Task to complete:
The answer should hold only the line with "## Contributing" and each line after it through the last line of the material, exactly.

Task data:

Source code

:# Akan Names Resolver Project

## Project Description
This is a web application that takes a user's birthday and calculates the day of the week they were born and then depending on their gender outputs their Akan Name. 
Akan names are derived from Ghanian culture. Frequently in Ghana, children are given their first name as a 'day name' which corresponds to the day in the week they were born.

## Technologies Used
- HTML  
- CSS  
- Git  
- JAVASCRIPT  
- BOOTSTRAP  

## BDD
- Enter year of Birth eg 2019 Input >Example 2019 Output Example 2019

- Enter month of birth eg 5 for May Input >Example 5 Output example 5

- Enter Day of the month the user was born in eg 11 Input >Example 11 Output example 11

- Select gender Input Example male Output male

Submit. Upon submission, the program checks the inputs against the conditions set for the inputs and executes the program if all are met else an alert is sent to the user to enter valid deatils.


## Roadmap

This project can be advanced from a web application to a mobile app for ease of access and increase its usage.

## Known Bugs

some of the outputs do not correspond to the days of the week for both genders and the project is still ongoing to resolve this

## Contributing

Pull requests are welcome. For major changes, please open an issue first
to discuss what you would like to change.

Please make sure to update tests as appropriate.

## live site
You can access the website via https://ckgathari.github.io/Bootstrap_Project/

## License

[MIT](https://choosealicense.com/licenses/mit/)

Result of this task:
## Contributing

Pull requests are welcome. For major changes, please open an issue first
to discuss what you would like to change.

Please make sure to update tests as appropriate.

## live site
You can access the website via https://ckgathari.github.io/Bootstrap_Project/

## License

[MIT](https://choosealicense.com/licenses/mit/)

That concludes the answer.